**ACTIVITY**
Print all the entries verbatim.

**THE RECORDS**
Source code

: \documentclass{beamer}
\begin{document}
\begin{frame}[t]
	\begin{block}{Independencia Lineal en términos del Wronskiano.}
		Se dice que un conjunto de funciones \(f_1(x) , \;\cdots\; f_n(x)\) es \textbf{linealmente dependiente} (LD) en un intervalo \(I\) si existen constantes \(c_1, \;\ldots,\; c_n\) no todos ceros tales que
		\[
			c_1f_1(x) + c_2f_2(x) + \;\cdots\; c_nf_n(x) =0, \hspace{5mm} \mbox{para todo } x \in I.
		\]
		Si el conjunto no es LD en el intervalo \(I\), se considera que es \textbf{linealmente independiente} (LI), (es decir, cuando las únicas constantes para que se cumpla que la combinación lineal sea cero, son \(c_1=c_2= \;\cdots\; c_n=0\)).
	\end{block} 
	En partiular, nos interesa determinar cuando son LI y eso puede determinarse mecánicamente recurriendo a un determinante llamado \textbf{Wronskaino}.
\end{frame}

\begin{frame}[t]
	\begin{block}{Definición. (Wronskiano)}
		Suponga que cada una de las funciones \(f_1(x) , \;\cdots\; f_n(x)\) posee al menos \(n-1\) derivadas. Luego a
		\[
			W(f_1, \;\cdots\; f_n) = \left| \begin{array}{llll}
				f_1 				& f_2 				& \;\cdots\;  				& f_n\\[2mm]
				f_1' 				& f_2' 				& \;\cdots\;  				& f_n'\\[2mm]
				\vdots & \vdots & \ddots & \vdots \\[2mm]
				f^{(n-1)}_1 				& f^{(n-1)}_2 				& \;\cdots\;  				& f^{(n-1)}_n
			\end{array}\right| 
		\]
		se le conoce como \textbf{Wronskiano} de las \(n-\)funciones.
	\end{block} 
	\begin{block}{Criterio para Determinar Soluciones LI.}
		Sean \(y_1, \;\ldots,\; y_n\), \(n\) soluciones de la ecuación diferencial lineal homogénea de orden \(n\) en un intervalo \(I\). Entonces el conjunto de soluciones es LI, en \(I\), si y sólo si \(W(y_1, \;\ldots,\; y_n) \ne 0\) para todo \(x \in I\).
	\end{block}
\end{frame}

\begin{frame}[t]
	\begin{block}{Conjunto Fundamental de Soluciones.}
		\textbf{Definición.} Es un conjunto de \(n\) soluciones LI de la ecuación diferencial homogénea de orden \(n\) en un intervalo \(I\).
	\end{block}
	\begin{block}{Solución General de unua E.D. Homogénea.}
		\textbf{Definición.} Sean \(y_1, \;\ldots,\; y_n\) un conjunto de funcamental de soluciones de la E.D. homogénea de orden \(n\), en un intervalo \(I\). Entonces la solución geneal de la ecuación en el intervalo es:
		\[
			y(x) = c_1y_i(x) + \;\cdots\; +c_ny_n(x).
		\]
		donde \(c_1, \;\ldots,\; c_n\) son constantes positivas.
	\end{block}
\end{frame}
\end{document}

**TASK ANSWER**
Source code

: \documentclass{beamer}
\begin{document}
\begin{frame}[t]
	\begin{block}{Independencia Lineal en términos del Wronskiano.}
		Se dice que un conjunto de funciones \(f_1(x) , \;\cdots\; f_n(x)\) es \textbf{linealmente dependiente} (LD) en un intervalo \(I\) si existen constantes \(c_1, \;\ldots,\; c_n\) no todos ceros tales que
		\[
			c_1f_1(x) + c_2f_2(x) + \;\cdots\; c_nf_n(x) =0, \hspace{5mm} \mbox{para todo } x \in I.
		\]
		Si el conjunto no es LD en el intervalo \(I\), se considera que es \textbf{linealmente independiente} (LI), (es decir, cuando las únicas constantes para que se cumpla que la combinación lineal sea cero, son \(c_1=c_2= \;\cdots\; c_n=0\)).
	\end{block} 
	En partiular, nos interesa determinar cuando son LI y eso puede determinarse mecánicamente recurriendo a un determinante llamado \textbf{Wronskaino}.
\end{frame}

\begin{frame}[t]
	\begin{block}{Definición. (Wronskiano)}
		Suponga que cada una de las funciones \(f_1(x) , \;\cdots\; f_n(x)\) posee al menos \(n-1\) derivadas. Luego a
		\[
			W(f_1, \;\cdots\; f_n) = \left| \begin{array}{llll}
				f_1 				& f_2 				& \;\cdots\;  				& f_n\\[2mm]
				f_1' 				& f_2' 				& \;\cdots\;  				& f_n'\\[2mm]
				\vdots & \vdots & \ddots & \vdots \\[2mm]
				f^{(n-1)}_1 				& f^{(n-1)}_2 				& \;\cdots\;  				& f^{(n-1)}_n
			\end{array}\right| 
		\]
		se le conoce como \textbf{Wronskiano} de las \(n-\)funciones.
	\end{block} 
	\begin{block}{Criterio para Determinar Soluciones LI.}
		Sean \(y_1, \;\ldots,\; y_n\), \(n\) soluciones de la ecuación diferencial lineal homogénea de orden \(n\) en un intervalo \(I\). Entonces el conjunto de soluciones es LI, en \(I\), si y sólo si \(W(y_1, \;\ldots,\; y_n) \ne 0\) para todo \(x \in I\).
	\end{block}
\end{frame}

\begin{frame}[t]
	\begin{block}{Conjunto Fundamental de Soluciones.}
		\textbf{Definición.} Es un conjunto de \(n\) soluciones LI de la ecuación diferencial homogénea de orden \(n\) en un intervalo \(I\).
	\end{block}
	\begin{block}{Solución General de unua E.D. Homogénea.}
		\textbf{Definición.} Sean \(y_1, \;\ldots,\; y_n\) un conjunto de funcamental de soluciones de la E.D. homogénea de orden \(n\), en un intervalo \(I\). Entonces la solución geneal de la ecuación en el intervalo es:
		\[
			y(x) = c_1y_i(x) + \;\cdots\; +c_ny_n(x).
		\]
		donde \(c_1, \;\ldots,\; c_n\) son constantes positivas.
	\end{block}
\end{frame}
\end{document}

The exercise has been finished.